An online petition by Just Foreign Policy, an organization that calls itself "an independent and non-partisan membership organization dedicated to reforming U.S. foreign policy," urges readers to participate in a campaign to make the New York Times "investigate why dubious and unsubstantiated claims about Islam are appearing in the paper as news analysis."
The group takes issues with an article by James Risen published on April 15 titled, "Seeking Nuclear Insight in Fog of the Ayatollah’s Utterances."
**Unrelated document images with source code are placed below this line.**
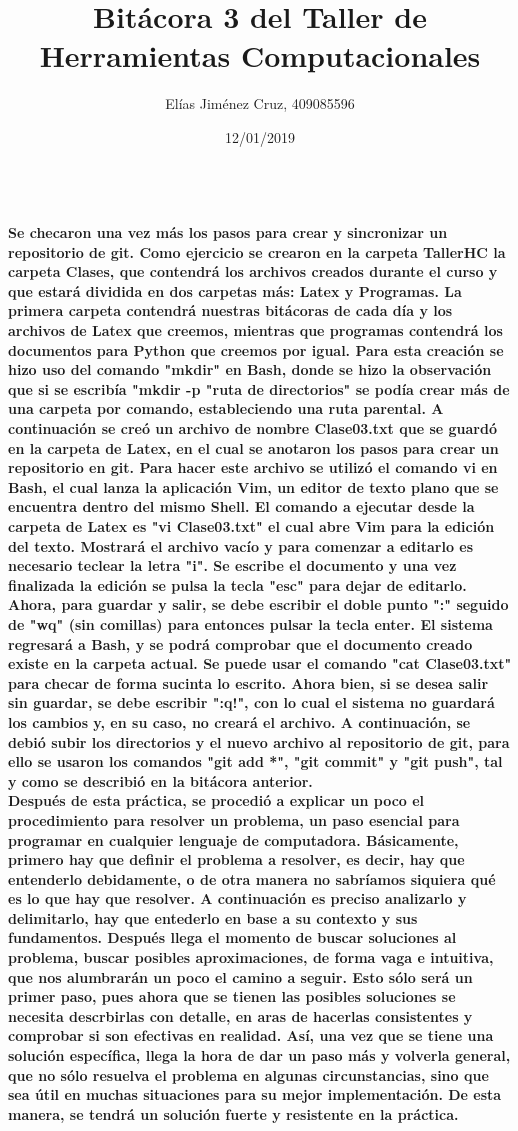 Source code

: \documentclass[letterpaper, 12pt, oneside]{article} %
\title{\Huge Bitácora 3 del Taller de Herramientas Computacionales}
\author{Elías Jiménez Cruz, 409085596}
\date{12/01/2019}
\begin{document}
	\maketitle
	\paragraph{\\Se checaron una vez más los pasos para crear y sincronizar un repositorio de git. Como ejercicio se crearon en la carpeta TallerHC la carpeta Clases, que contendrá los archivos creados durante el curso y que estará dividida en dos carpetas más: Latex y Programas. La primera carpeta contendrá nuestras bitácoras de cada día y los archivos de Latex que creemos, mientras que programas contendrá los documentos para Python que creemos por igual. Para esta creación se hizo uso del comando "mkdir" en Bash, donde se hizo la observación que si se escribía "mkdir -p "ruta de directorios" se podía crear más de una carpeta por comando, estableciendo una ruta parental. A continuación se creó un archivo de nombre Clase03.txt que se guardó en la carpeta de Latex, en el cual se anotaron los pasos para crear un repositorio en git. Para hacer este archivo se utilizó el comando vi en Bash, el cual lanza la aplicación Vim, un editor de texto plano que se encuentra dentro del mismo Shell. El comando a ejecutar desde la carpeta de Latex es "vi Clase03.txt" el cual abre Vim para la edición del texto. Mostrará el archivo vacío y para comenzar a editarlo es necesario teclear la letra "i". Se escribe el documento y una vez finalizada la edición se pulsa la tecla "esc" para dejar de editarlo. Ahora, para guardar y salir, se debe escribir el doble punto ":" seguido de "wq" (sin comillas) para entonces pulsar la tecla enter. El sistema regresará a Bash, y se podrá comprobar que el documento creado existe en la carpeta actual. Se puede usar el comando "cat Clase03.txt" para checar de forma sucinta lo escrito. Ahora bien, si se desea salir sin guardar, se debe escribir ":q!", con lo cual el sistema no guardará los cambios y, en su caso, no creará el archivo. A continuación, se debió subir los directorios y el nuevo archivo al repositorio de git, para ello se usaron los comandos "git add *", "git commit" y "git push", tal y como se describió en la bitácora anterior.\\Después de esta práctica, se procedió a explicar un poco el procedimiento para resolver un problema, un paso esencial para programar en cualquier lenguaje de computadora. Básicamente, primero hay que definir el problema a resolver, es decir, hay que entenderlo debidamente, o de otra manera no sabríamos siquiera qué es lo que hay que resolver. A continuación es preciso analizarlo y delimitarlo, hay que entederlo en base a su contexto y sus fundamentos. Después llega el momento de buscar soluciones al problema, buscar posibles aproximaciones, de forma vaga e intuitiva, que nos alumbrarán un poco el camino a seguir. Esto sólo será un primer paso, pues ahora que se tienen las posibles soluciones se necesita descrbirlas con detalle, en aras de hacerlas consistentes y comprobar si son efectivas en realidad. Así, una vez que se tiene una solución específica, llega la hora de dar un paso más y volverla general, que no sólo resuelva el problema en algunas circunstancias, sino que sea útil en muchas situaciones para su mejor implementación. De esta manera, se tendrá un solución fuerte y resistente en la práctica.}
\end{document}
According to Just Foreign Policy, the article's claim that Iran's Supreme Leader Ayatollah Khamenei can't be trusted to comment on the country's nuclear program is based on the fact that Iran's leaders are Shiites, and "Shiites have a religious doctrine called 'taqiyya,' which allows them to lie."
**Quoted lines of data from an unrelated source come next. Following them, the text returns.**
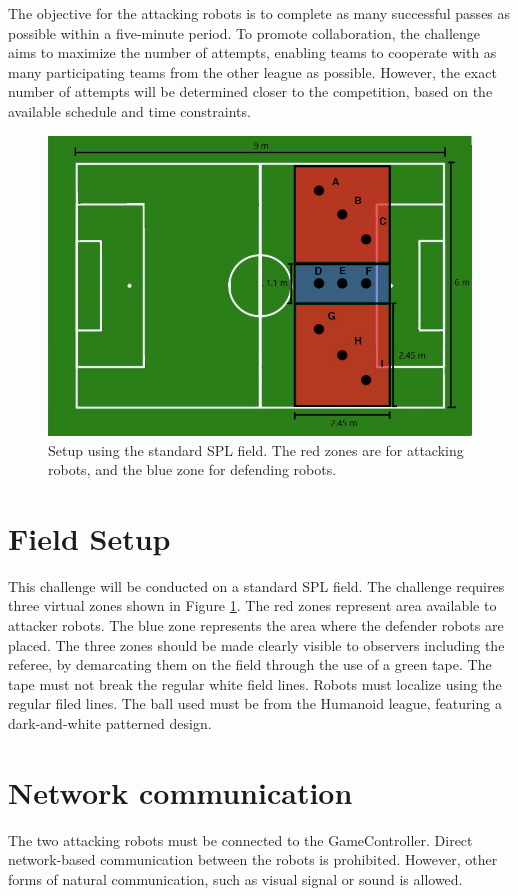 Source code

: \documentclass[12pt]{article}
\begin{document}
The objective for the attacking robots is to complete as many successful passes as possible within a five-minute period.
To promote collaboration, the challenge aims to maximize the number of attempts, enabling teams to cooperate with as many participating teams from the other league as possible.
However, the exact number of attempts will be determined closer to the competition, based on the available schedule and time constraints.
\begin{figure}[ht]
\includegraphics[width=0.95\linewidth]{../figs/ch_2_full.jpg}
\caption{Setup using the standard SPL field. The red zones are for attacking robots, and the blue zone for defending robots. }
\label{ch2:zone96}
\centering
\end{figure}

\section{Field Setup}
This challenge will be conducted on a standard SPL field.
The challenge requires three virtual zones shown in Figure \ref{ch2:zone96}.
The red zones represent area available to attacker robots. The blue zone represents the area where the defender robots are placed.
The three zones should be made clearly visible to observers including the referee, by demarcating them on the field through the use of a green tape. The tape must not break the regular white field lines.
Robots must localize using the regular filed lines.
The ball used must be from the Humanoid league, featuring a dark-and-white patterned design.

\section{Network communication}
The two attacking robots must be connected to the GameController.
Direct network-based communication between the robots is prohibited.
However, other forms of natural communication, such as visual signal or sound is allowed.
\end{document}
"For centuries an oppressed minority within Islam, Shiites learned to conceal their sectarian identity to survive, and so there is a precedent for lying to protect the Shiite community," Risen writes in the New York Times.
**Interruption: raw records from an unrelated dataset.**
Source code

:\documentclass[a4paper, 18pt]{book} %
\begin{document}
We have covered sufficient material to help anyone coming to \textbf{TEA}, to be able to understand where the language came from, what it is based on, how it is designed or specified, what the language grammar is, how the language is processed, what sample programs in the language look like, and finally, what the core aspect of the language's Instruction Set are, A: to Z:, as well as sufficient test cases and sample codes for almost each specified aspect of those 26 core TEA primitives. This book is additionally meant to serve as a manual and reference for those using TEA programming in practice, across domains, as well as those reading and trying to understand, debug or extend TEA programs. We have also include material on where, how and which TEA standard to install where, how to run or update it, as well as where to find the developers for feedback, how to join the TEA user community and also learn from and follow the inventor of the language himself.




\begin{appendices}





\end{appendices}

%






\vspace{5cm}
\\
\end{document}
Middle East commentator Juan Cole argues in his blog Informed Comment that taqiyya "is widely misrepresented by Muslim-haters and does not apply in Khamenei’s case."
Just Foreign Policy writes that Risen's argument is unsubstantiated and "should have been a red flag" for NYT editors.
The taqiyya argument, Juan Cole says, "is just some weird form of Islamophobia, and policy-makers and analysts can safely disregard it."